_Work to complete:_ Whenever an image turns up, omit it and return the remaining data exactly.

*** Block opens ***

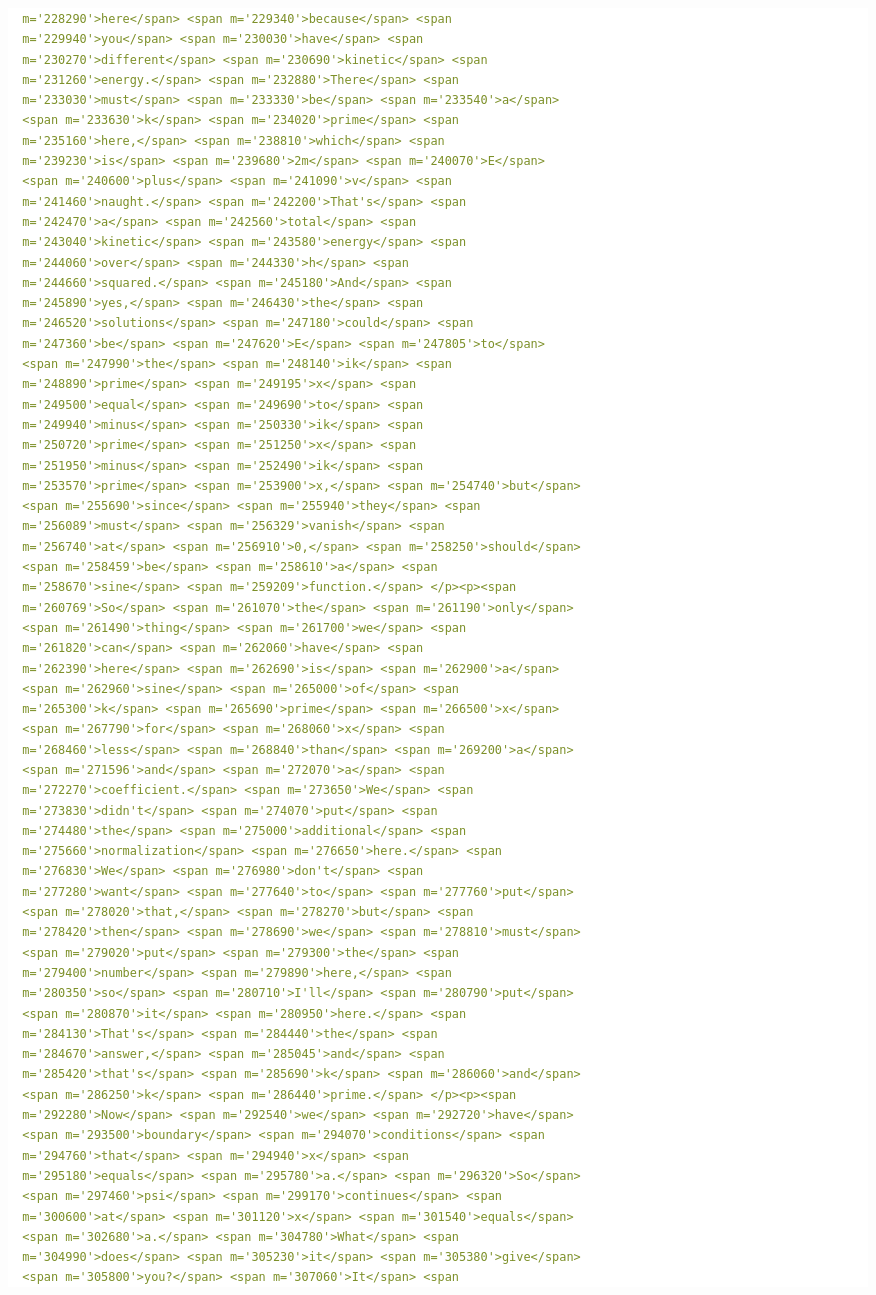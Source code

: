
 ```yaml
  m='228290'>here</span> <span m='229340'>because</span> <span
  m='229940'>you</span> <span m='230030'>have</span> <span
  m='230270'>different</span> <span m='230690'>kinetic</span> <span
  m='231260'>energy.</span> <span m='232880'>There</span> <span
  m='233030'>must</span> <span m='233330'>be</span> <span m='233540'>a</span>
  <span m='233630'>k</span> <span m='234020'>prime</span> <span
  m='235160'>here,</span> <span m='238810'>which</span> <span
  m='239230'>is</span> <span m='239680'>2m</span> <span m='240070'>E</span>
  <span m='240600'>plus</span> <span m='241090'>v</span> <span
  m='241460'>naught.</span> <span m='242200'>That's</span> <span
  m='242470'>a</span> <span m='242560'>total</span> <span
  m='243040'>kinetic</span> <span m='243580'>energy</span> <span
  m='244060'>over</span> <span m='244330'>h</span> <span
  m='244660'>squared.</span> <span m='245180'>And</span> <span
  m='245890'>yes,</span> <span m='246430'>the</span> <span
  m='246520'>solutions</span> <span m='247180'>could</span> <span
  m='247360'>be</span> <span m='247620'>E</span> <span m='247805'>to</span>
  <span m='247990'>the</span> <span m='248140'>ik</span> <span
  m='248890'>prime</span> <span m='249195'>x</span> <span
  m='249500'>equal</span> <span m='249690'>to</span> <span
  m='249940'>minus</span> <span m='250330'>ik</span> <span
  m='250720'>prime</span> <span m='251250'>x</span> <span
  m='251950'>minus</span> <span m='252490'>ik</span> <span
  m='253570'>prime</span> <span m='253900'>x,</span> <span m='254740'>but</span>
  <span m='255690'>since</span> <span m='255940'>they</span> <span
  m='256089'>must</span> <span m='256329'>vanish</span> <span
  m='256740'>at</span> <span m='256910'>0,</span> <span m='258250'>should</span>
  <span m='258459'>be</span> <span m='258610'>a</span> <span
  m='258670'>sine</span> <span m='259209'>function.</span> </p><p><span
  m='260769'>So</span> <span m='261070'>the</span> <span m='261190'>only</span>
  <span m='261490'>thing</span> <span m='261700'>we</span> <span
  m='261820'>can</span> <span m='262060'>have</span> <span
  m='262390'>here</span> <span m='262690'>is</span> <span m='262900'>a</span>
  <span m='262960'>sine</span> <span m='265000'>of</span> <span
  m='265300'>k</span> <span m='265690'>prime</span> <span m='266500'>x</span>
  <span m='267790'>for</span> <span m='268060'>x</span> <span
  m='268460'>less</span> <span m='268840'>than</span> <span m='269200'>a</span>
  <span m='271596'>and</span> <span m='272070'>a</span> <span
  m='272270'>coefficient.</span> <span m='273650'>We</span> <span
  m='273830'>didn't</span> <span m='274070'>put</span> <span
  m='274480'>the</span> <span m='275000'>additional</span> <span
  m='275660'>normalization</span> <span m='276650'>here.</span> <span
  m='276830'>We</span> <span m='276980'>don't</span> <span
  m='277280'>want</span> <span m='277640'>to</span> <span m='277760'>put</span>
  <span m='278020'>that,</span> <span m='278270'>but</span> <span
  m='278420'>then</span> <span m='278690'>we</span> <span m='278810'>must</span>
  <span m='279020'>put</span> <span m='279300'>the</span> <span
  m='279400'>number</span> <span m='279890'>here,</span> <span
  m='280350'>so</span> <span m='280710'>I'll</span> <span m='280790'>put</span>
  <span m='280870'>it</span> <span m='280950'>here.</span> <span
  m='284130'>That's</span> <span m='284440'>the</span> <span
  m='284670'>answer,</span> <span m='285045'>and</span> <span
  m='285420'>that's</span> <span m='285690'>k</span> <span m='286060'>and</span>
  <span m='286250'>k</span> <span m='286440'>prime.</span> </p><p><span
  m='292280'>Now</span> <span m='292540'>we</span> <span m='292720'>have</span>
  <span m='293500'>boundary</span> <span m='294070'>conditions</span> <span
  m='294760'>that</span> <span m='294940'>x</span> <span
  m='295180'>equals</span> <span m='295780'>a.</span> <span m='296320'>So</span>
  <span m='297460'>psi</span> <span m='299170'>continues</span> <span
  m='300600'>at</span> <span m='301120'>x</span> <span m='301540'>equals</span>
  <span m='302680'>a.</span> <span m='304780'>What</span> <span
  m='304990'>does</span> <span m='305230'>it</span> <span m='305380'>give</span>
  <span m='305800'>you?</span> <span m='307060'>It</span> <span
```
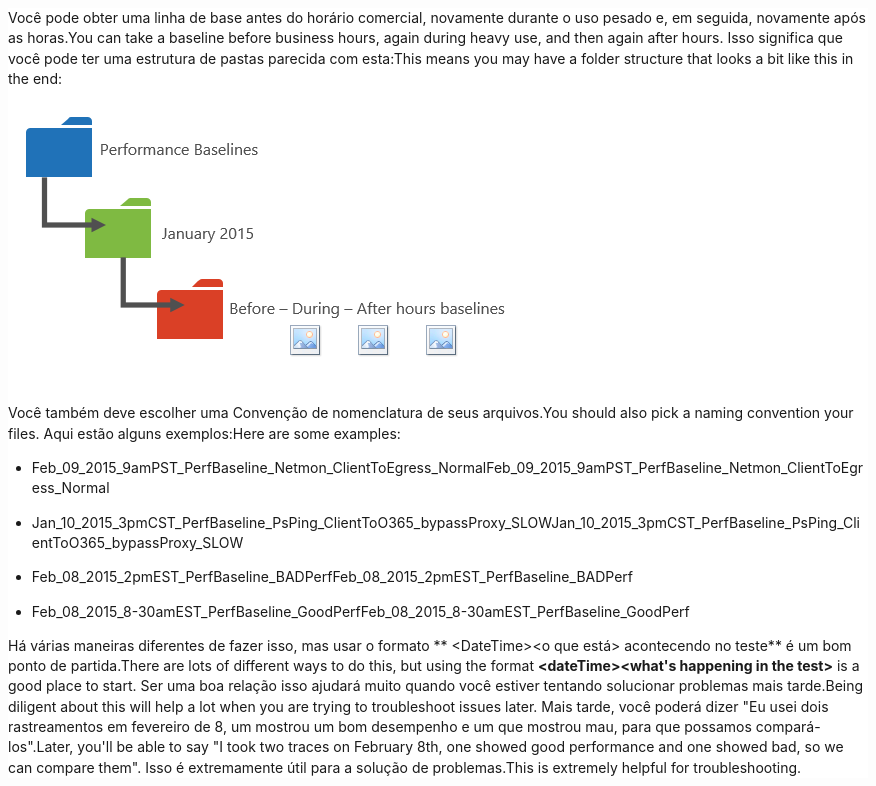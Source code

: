 <span data-ttu-id="6f4f4-240">Você pode obter uma linha de base antes do horário comercial, novamente durante o uso pesado e, em seguida, novamente após as horas.</span><span class="sxs-lookup"><span data-stu-id="6f4f4-240">You can take a baseline before business hours, again during heavy use, and then again after hours.</span></span> <span data-ttu-id="6f4f4-241">Isso significa que você pode ter uma estrutura de pastas parecida com esta:</span><span class="sxs-lookup"><span data-stu-id="6f4f4-241">This means you may have a folder structure that looks a bit like this in the end:</span></span>
  
![Gráfico que propõe uma maneira de organizar seus dados de desempenho em pastas.](media/13e01ffa-f0f2-4d10-b89d-d5980ec89fae.png)
  
<span data-ttu-id="6f4f4-243">Você também deve escolher uma Convenção de nomenclatura de seus arquivos.</span><span class="sxs-lookup"><span data-stu-id="6f4f4-243">You should also pick a naming convention your files.</span></span> <span data-ttu-id="6f4f4-244">Aqui estão alguns exemplos:</span><span class="sxs-lookup"><span data-stu-id="6f4f4-244">Here are some examples:</span></span>
  
- <span data-ttu-id="6f4f4-245">Feb_09_2015_9amPST_PerfBaseline_Netmon_ClientToEgress_Normal</span><span class="sxs-lookup"><span data-stu-id="6f4f4-245">Feb_09_2015_9amPST_PerfBaseline_Netmon_ClientToEgress_Normal</span></span>
    
- <span data-ttu-id="6f4f4-246">Jan_10_2015_3pmCST_PerfBaseline_PsPing_ClientToO365_bypassProxy_SLOW</span><span class="sxs-lookup"><span data-stu-id="6f4f4-246">Jan_10_2015_3pmCST_PerfBaseline_PsPing_ClientToO365_bypassProxy_SLOW</span></span>
    
- <span data-ttu-id="6f4f4-247">Feb_08_2015_2pmEST_PerfBaseline_BADPerf</span><span class="sxs-lookup"><span data-stu-id="6f4f4-247">Feb_08_2015_2pmEST_PerfBaseline_BADPerf</span></span>
    
- <span data-ttu-id="6f4f4-248">Feb_08_2015_8-30amEST_PerfBaseline_GoodPerf</span><span class="sxs-lookup"><span data-stu-id="6f4f4-248">Feb_08_2015_8-30amEST_PerfBaseline_GoodPerf</span></span>
    
<span data-ttu-id="6f4f4-249">Há várias maneiras diferentes de fazer isso, mas usar o formato \*\* \<DateTime\>\<o que está\> acontecendo no teste\*\* é um bom ponto de partida.</span><span class="sxs-lookup"><span data-stu-id="6f4f4-249">There are lots of different ways to do this, but using the format **\<dateTime\>\<what's happening in the test\>** is a good place to start.</span></span> <span data-ttu-id="6f4f4-250">Ser uma boa relação isso ajudará muito quando você estiver tentando solucionar problemas mais tarde.</span><span class="sxs-lookup"><span data-stu-id="6f4f4-250">Being diligent about this will help a lot when you are trying to troubleshoot issues later.</span></span> <span data-ttu-id="6f4f4-251">Mais tarde, você poderá dizer "Eu usei dois rastreamentos em fevereiro de 8, um mostrou um bom desempenho e um que mostrou mau, para que possamos compará-los".</span><span class="sxs-lookup"><span data-stu-id="6f4f4-251">Later, you'll be able to say "I took two traces on February 8th, one showed good performance and one showed bad, so we can compare them".</span></span> <span data-ttu-id="6f4f4-252">Isso é extremamente útil para a solução de problemas.</span><span class="sxs-lookup"><span data-stu-id="6f4f4-252">This is extremely helpful for troubleshooting.</span></span>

*** Block closes ***

_Task output:_
Source code

:
 ```yaml
  m='228290'>here</span> <span m='229340'>because</span> <span
  m='229940'>you</span> <span m='230030'>have</span> <span
  m='230270'>different</span> <span m='230690'>kinetic</span> <span
  m='231260'>energy.</span> <span m='232880'>There</span> <span
  m='233030'>must</span> <span m='233330'>be</span> <span m='233540'>a</span>
  <span m='233630'>k</span> <span m='234020'>prime</span> <span
  m='235160'>here,</span> <span m='238810'>which</span> <span
  m='239230'>is</span> <span m='239680'>2m</span> <span m='240070'>E</span>
  <span m='240600'>plus</span> <span m='241090'>v</span> <span
  m='241460'>naught.</span> <span m='242200'>That's</span> <span
  m='242470'>a</span> <span m='242560'>total</span> <span
  m='243040'>kinetic</span> <span m='243580'>energy</span> <span
  m='244060'>over</span> <span m='244330'>h</span> <span
  m='244660'>squared.</span> <span m='245180'>And</span> <span
  m='245890'>yes,</span> <span m='246430'>the</span> <span
  m='246520'>solutions</span> <span m='247180'>could</span> <span
  m='247360'>be</span> <span m='247620'>E</span> <span m='247805'>to</span>
  <span m='247990'>the</span> <span m='248140'>ik</span> <span
  m='248890'>prime</span> <span m='249195'>x</span> <span
  m='249500'>equal</span> <span m='249690'>to</span> <span
  m='249940'>minus</span> <span m='250330'>ik</span> <span
  m='250720'>prime</span> <span m='251250'>x</span> <span
  m='251950'>minus</span> <span m='252490'>ik</span> <span
  m='253570'>prime</span> <span m='253900'>x,</span> <span m='254740'>but</span>
  <span m='255690'>since</span> <span m='255940'>they</span> <span
  m='256089'>must</span> <span m='256329'>vanish</span> <span
  m='256740'>at</span> <span m='256910'>0,</span> <span m='258250'>should</span>
  <span m='258459'>be</span> <span m='258610'>a</span> <span
  m='258670'>sine</span> <span m='259209'>function.</span> </p><p><span
  m='260769'>So</span> <span m='261070'>the</span> <span m='261190'>only</span>
  <span m='261490'>thing</span> <span m='261700'>we</span> <span
  m='261820'>can</span> <span m='262060'>have</span> <span
  m='262390'>here</span> <span m='262690'>is</span> <span m='262900'>a</span>
  <span m='262960'>sine</span> <span m='265000'>of</span> <span
  m='265300'>k</span> <span m='265690'>prime</span> <span m='266500'>x</span>
  <span m='267790'>for</span> <span m='268060'>x</span> <span
  m='268460'>less</span> <span m='268840'>than</span> <span m='269200'>a</span>
  <span m='271596'>and</span> <span m='272070'>a</span> <span
  m='272270'>coefficient.</span> <span m='273650'>We</span> <span
  m='273830'>didn't</span> <span m='274070'>put</span> <span
  m='274480'>the</span> <span m='275000'>additional</span> <span
  m='275660'>normalization</span> <span m='276650'>here.</span> <span
  m='276830'>We</span> <span m='276980'>don't</span> <span
  m='277280'>want</span> <span m='277640'>to</span> <span m='277760'>put</span>
  <span m='278020'>that,</span> <span m='278270'>but</span> <span
  m='278420'>then</span> <span m='278690'>we</span> <span m='278810'>must</span>
  <span m='279020'>put</span> <span m='279300'>the</span> <span
  m='279400'>number</span> <span m='279890'>here,</span> <span
  m='280350'>so</span> <span m='280710'>I'll</span> <span m='280790'>put</span>
  <span m='280870'>it</span> <span m='280950'>here.</span> <span
  m='284130'>That's</span> <span m='284440'>the</span> <span
  m='284670'>answer,</span> <span m='285045'>and</span> <span
  m='285420'>that's</span> <span m='285690'>k</span> <span m='286060'>and</span>
  <span m='286250'>k</span> <span m='286440'>prime.</span> </p><p><span
  m='292280'>Now</span> <span m='292540'>we</span> <span m='292720'>have</span>
  <span m='293500'>boundary</span> <span m='294070'>conditions</span> <span
  m='294760'>that</span> <span m='294940'>x</span> <span
  m='295180'>equals</span> <span m='295780'>a.</span> <span m='296320'>So</span>
  <span m='297460'>psi</span> <span m='299170'>continues</span> <span
  m='300600'>at</span> <span m='301120'>x</span> <span m='301540'>equals</span>
  <span m='302680'>a.</span> <span m='304780'>What</span> <span
  m='304990'>does</span> <span m='305230'>it</span> <span m='305380'>give</span>
  <span m='305800'>you?</span> <span m='307060'>It</span> <span
```
Source code

: <span data-ttu-id="6f4f4-240">Você pode obter uma linha de base antes do horário comercial, novamente durante o uso pesado e, em seguida, novamente após as horas.</span><span class="sxs-lookup"><span data-stu-id="6f4f4-240">You can take a baseline before business hours, again during heavy use, and then again after hours.</span></span> <span data-ttu-id="6f4f4-241">Isso significa que você pode ter uma estrutura de pastas parecida com esta:</span><span class="sxs-lookup"><span data-stu-id="6f4f4-241">This means you may have a folder structure that looks a bit like this in the end:</span></span>
  
![Gráfico que propõe uma maneira de organizar seus dados de desempenho em pastas.](media/13e01ffa-f0f2-4d10-b89d-d5980ec89fae.png)
  
<span data-ttu-id="6f4f4-243">Você também deve escolher uma Convenção de nomenclatura de seus arquivos.</span><span class="sxs-lookup"><span data-stu-id="6f4f4-243">You should also pick a naming convention your files.</span></span> <span data-ttu-id="6f4f4-244">Aqui estão alguns exemplos:</span><span class="sxs-lookup"><span data-stu-id="6f4f4-244">Here are some examples:</span></span>
  
- <span data-ttu-id="6f4f4-245">Feb_09_2015_9amPST_PerfBaseline_Netmon_ClientToEgress_Normal</span><span class="sxs-lookup"><span data-stu-id="6f4f4-245">Feb_09_2015_9amPST_PerfBaseline_Netmon_ClientToEgress_Normal</span></span>
    
- <span data-ttu-id="6f4f4-246">Jan_10_2015_3pmCST_PerfBaseline_PsPing_ClientToO365_bypassProxy_SLOW</span><span class="sxs-lookup"><span data-stu-id="6f4f4-246">Jan_10_2015_3pmCST_PerfBaseline_PsPing_ClientToO365_bypassProxy_SLOW</span></span>
    
- <span data-ttu-id="6f4f4-247">Feb_08_2015_2pmEST_PerfBaseline_BADPerf</span><span class="sxs-lookup"><span data-stu-id="6f4f4-247">Feb_08_2015_2pmEST_PerfBaseline_BADPerf</span></span>
    
- <span data-ttu-id="6f4f4-248">Feb_08_2015_8-30amEST_PerfBaseline_GoodPerf</span><span class="sxs-lookup"><span data-stu-id="6f4f4-248">Feb_08_2015_8-30amEST_PerfBaseline_GoodPerf</span></span>
    
<span data-ttu-id="6f4f4-249">Há várias maneiras diferentes de fazer isso, mas usar o formato \*\* \<DateTime\>\<o que está\> acontecendo no teste\*\* é um bom ponto de partida.</span><span class="sxs-lookup"><span data-stu-id="6f4f4-249">There are lots of different ways to do this, but using the format **\<dateTime\>\<what's happening in the test\>** is a good place to start.</span></span> <span data-ttu-id="6f4f4-250">Ser uma boa relação isso ajudará muito quando você estiver tentando solucionar problemas mais tarde.</span><span class="sxs-lookup"><span data-stu-id="6f4f4-250">Being diligent about this will help a lot when you are trying to troubleshoot issues later.</span></span> <span data-ttu-id="6f4f4-251">Mais tarde, você poderá dizer "Eu usei dois rastreamentos em fevereiro de 8, um mostrou um bom desempenho e um que mostrou mau, para que possamos compará-los".</span><span class="sxs-lookup"><span data-stu-id="6f4f4-251">Later, you'll be able to say "I took two traces on February 8th, one showed good performance and one showed bad, so we can compare them".</span></span> <span data-ttu-id="6f4f4-252">Isso é extremamente útil para a solução de problemas.</span><span class="sxs-lookup"><span data-stu-id="6f4f4-252">This is extremely helpful for troubleshooting.</span></span>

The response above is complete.